About this exercise » Filter the entries below, keeping every line that has the word "will".
Start of Data provided
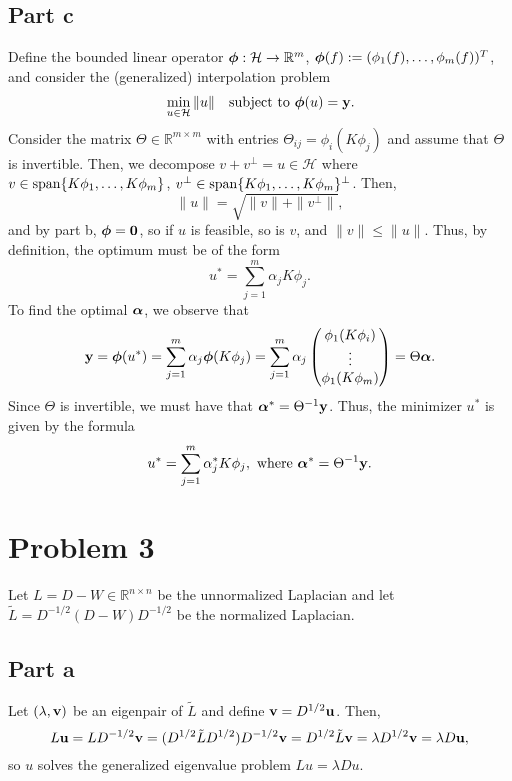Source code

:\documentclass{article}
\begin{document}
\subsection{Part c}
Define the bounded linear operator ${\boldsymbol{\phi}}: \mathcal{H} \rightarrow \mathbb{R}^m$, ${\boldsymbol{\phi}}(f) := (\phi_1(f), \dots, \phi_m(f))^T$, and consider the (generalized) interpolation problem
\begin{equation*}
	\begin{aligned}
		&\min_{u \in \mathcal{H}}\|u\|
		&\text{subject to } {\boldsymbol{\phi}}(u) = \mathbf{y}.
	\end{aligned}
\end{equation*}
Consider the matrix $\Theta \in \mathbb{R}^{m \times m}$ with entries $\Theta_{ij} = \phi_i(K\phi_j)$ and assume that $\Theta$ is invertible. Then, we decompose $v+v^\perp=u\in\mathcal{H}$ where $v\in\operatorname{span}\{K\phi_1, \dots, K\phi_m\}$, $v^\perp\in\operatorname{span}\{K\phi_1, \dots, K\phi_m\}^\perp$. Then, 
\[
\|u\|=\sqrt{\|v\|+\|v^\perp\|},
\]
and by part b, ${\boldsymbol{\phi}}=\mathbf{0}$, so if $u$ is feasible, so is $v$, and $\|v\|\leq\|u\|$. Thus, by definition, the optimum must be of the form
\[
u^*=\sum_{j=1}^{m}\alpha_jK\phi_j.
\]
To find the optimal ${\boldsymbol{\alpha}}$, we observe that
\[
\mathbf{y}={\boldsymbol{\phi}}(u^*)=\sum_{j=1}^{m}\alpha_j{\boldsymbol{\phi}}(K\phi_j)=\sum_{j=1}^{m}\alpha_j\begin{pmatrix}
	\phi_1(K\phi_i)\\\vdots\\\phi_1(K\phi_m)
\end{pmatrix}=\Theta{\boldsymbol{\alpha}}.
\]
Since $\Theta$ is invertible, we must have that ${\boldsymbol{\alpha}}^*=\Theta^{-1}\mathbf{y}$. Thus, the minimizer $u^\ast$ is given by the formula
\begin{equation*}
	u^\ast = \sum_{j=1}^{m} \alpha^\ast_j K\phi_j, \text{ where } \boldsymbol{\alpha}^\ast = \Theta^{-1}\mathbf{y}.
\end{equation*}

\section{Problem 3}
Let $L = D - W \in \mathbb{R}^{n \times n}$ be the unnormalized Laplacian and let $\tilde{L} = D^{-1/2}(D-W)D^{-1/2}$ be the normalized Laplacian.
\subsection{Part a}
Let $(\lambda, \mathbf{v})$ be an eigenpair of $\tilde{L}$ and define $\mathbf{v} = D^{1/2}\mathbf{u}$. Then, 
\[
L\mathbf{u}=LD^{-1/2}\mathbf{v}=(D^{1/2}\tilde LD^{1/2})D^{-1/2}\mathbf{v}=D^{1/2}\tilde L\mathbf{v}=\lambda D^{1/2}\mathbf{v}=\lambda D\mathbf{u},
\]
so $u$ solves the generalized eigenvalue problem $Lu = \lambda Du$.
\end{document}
End of Data provided
Start of Data provided
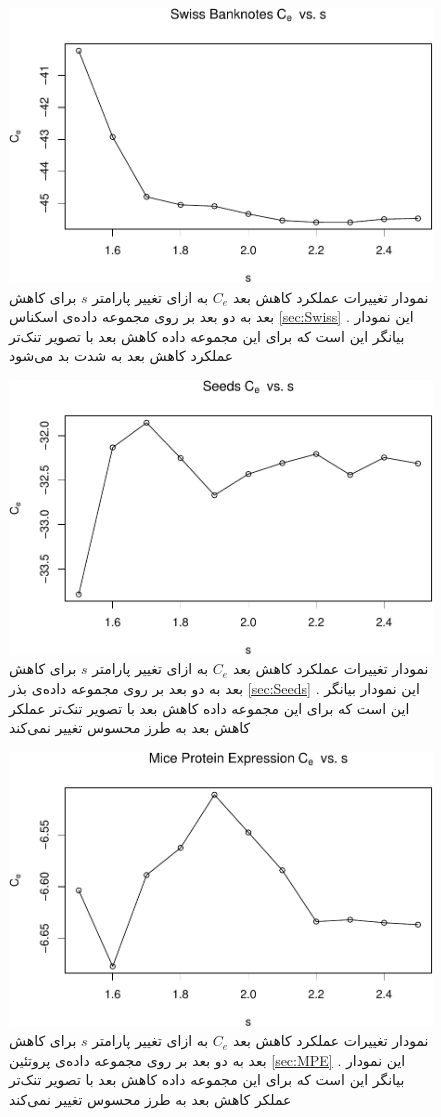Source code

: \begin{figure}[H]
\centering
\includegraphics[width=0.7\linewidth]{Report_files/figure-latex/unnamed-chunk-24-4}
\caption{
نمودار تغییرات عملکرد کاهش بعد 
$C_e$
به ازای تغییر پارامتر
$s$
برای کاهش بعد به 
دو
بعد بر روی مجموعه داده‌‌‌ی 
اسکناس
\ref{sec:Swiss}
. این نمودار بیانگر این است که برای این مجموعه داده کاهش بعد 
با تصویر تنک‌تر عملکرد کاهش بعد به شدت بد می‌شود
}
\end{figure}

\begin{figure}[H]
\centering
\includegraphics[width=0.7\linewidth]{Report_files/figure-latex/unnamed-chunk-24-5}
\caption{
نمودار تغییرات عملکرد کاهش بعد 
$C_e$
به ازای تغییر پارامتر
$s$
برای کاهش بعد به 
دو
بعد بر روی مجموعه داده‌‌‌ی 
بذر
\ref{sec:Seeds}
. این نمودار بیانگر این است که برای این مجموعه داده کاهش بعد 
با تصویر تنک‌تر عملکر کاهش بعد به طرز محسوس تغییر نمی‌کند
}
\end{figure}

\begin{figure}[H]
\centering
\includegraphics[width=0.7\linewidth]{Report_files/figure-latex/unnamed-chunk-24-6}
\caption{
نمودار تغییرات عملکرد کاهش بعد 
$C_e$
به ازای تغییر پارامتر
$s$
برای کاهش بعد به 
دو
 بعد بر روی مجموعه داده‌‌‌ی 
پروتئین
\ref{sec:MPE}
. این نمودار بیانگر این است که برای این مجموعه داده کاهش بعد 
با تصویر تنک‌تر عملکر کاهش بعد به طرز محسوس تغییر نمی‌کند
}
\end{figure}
End of Data provided
Start of Data provided
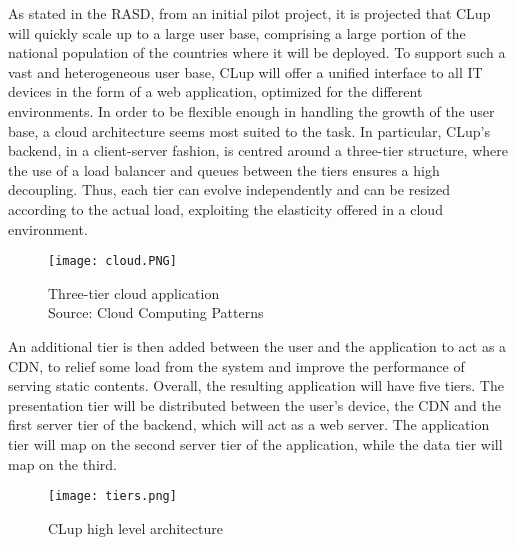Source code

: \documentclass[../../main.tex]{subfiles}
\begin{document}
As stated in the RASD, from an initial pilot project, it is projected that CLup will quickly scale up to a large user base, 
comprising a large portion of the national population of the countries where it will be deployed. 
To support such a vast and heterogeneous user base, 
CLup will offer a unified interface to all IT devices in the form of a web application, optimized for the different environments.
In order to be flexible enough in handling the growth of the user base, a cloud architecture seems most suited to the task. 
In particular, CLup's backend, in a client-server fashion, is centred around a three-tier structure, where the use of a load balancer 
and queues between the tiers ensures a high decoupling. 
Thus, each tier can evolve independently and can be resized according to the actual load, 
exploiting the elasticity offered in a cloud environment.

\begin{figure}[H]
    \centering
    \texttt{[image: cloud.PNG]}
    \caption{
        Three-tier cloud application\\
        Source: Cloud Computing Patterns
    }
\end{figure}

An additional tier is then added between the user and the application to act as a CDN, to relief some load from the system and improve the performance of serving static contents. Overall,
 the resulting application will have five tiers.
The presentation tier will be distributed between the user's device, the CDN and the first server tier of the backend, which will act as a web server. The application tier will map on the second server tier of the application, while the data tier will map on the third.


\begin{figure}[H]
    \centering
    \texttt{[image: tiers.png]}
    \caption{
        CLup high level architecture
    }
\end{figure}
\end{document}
End of Data provided
Solution to the problem »
As stated in the RASD, from an initial pilot project, it is projected that CLup will quickly scale up to a large user base, 
comprising a large portion of the national population of the countries where it will be deployed. 
CLup will offer a unified interface to all IT devices in the form of a web application, optimized for the different environments.
 the resulting application will have five tiers.
The presentation tier will be distributed between the user's device, the CDN and the first server tier of the backend, which will act as a web server. The application tier will map on the second server tier of the application, while the data tier will map on the third.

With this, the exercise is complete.